» SOURCE RECORDS
========

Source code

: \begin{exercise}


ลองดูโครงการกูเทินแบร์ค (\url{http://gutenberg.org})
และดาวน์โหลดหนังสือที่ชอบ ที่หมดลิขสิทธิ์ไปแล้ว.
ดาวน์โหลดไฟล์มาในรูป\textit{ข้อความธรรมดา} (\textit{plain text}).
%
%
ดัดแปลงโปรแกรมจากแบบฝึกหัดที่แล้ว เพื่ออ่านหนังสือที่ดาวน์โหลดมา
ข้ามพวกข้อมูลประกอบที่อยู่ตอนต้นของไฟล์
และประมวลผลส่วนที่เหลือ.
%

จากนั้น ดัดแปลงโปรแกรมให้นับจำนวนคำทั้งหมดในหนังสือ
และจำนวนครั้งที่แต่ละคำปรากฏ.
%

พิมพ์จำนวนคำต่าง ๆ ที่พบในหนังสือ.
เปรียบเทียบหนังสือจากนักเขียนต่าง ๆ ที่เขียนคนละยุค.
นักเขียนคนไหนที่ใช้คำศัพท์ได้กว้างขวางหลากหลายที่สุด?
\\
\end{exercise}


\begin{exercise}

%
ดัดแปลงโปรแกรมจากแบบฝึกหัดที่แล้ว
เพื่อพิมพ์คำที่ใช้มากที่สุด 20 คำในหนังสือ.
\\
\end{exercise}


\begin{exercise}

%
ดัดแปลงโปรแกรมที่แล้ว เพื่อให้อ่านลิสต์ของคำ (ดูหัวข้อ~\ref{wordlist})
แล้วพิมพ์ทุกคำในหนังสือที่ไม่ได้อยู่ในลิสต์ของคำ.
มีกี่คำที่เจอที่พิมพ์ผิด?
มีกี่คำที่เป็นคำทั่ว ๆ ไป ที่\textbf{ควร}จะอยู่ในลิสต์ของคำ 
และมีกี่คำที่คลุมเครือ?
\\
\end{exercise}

========

» EXERCISE PROMPT
Begin with the line that contains "ข้ามพวกข้อมูลประกอบที่อยู่ตอนต้นของไฟล์" and end with the last line of the data. Repeat those two lines and all between them exactly.

» OUTPUT BELOW
ข้ามพวกข้อมูลประกอบที่อยู่ตอนต้นของไฟล์
และประมวลผลส่วนที่เหลือ.
%

จากนั้น ดัดแปลงโปรแกรมให้นับจำนวนคำทั้งหมดในหนังสือ
และจำนวนครั้งที่แต่ละคำปรากฏ.
%

พิมพ์จำนวนคำต่าง ๆ ที่พบในหนังสือ.
เปรียบเทียบหนังสือจากนักเขียนต่าง ๆ ที่เขียนคนละยุค.
นักเขียนคนไหนที่ใช้คำศัพท์ได้กว้างขวางหลากหลายที่สุด?
\\
\end{exercise}


\begin{exercise}

%
ดัดแปลงโปรแกรมจากแบบฝึกหัดที่แล้ว
เพื่อพิมพ์คำที่ใช้มากที่สุด 20 คำในหนังสือ.
\\
\end{exercise}


\begin{exercise}

%
ดัดแปลงโปรแกรมที่แล้ว เพื่อให้อ่านลิสต์ของคำ (ดูหัวข้อ~\ref{wordlist})
แล้วพิมพ์ทุกคำในหนังสือที่ไม่ได้อยู่ในลิสต์ของคำ.
มีกี่คำที่เจอที่พิมพ์ผิด?
มีกี่คำที่เป็นคำทั่ว ๆ ไป ที่\textbf{ควร}จะอยู่ในลิสต์ของคำ 
และมีกี่คำที่คลุมเครือ?
\\
\end{exercise}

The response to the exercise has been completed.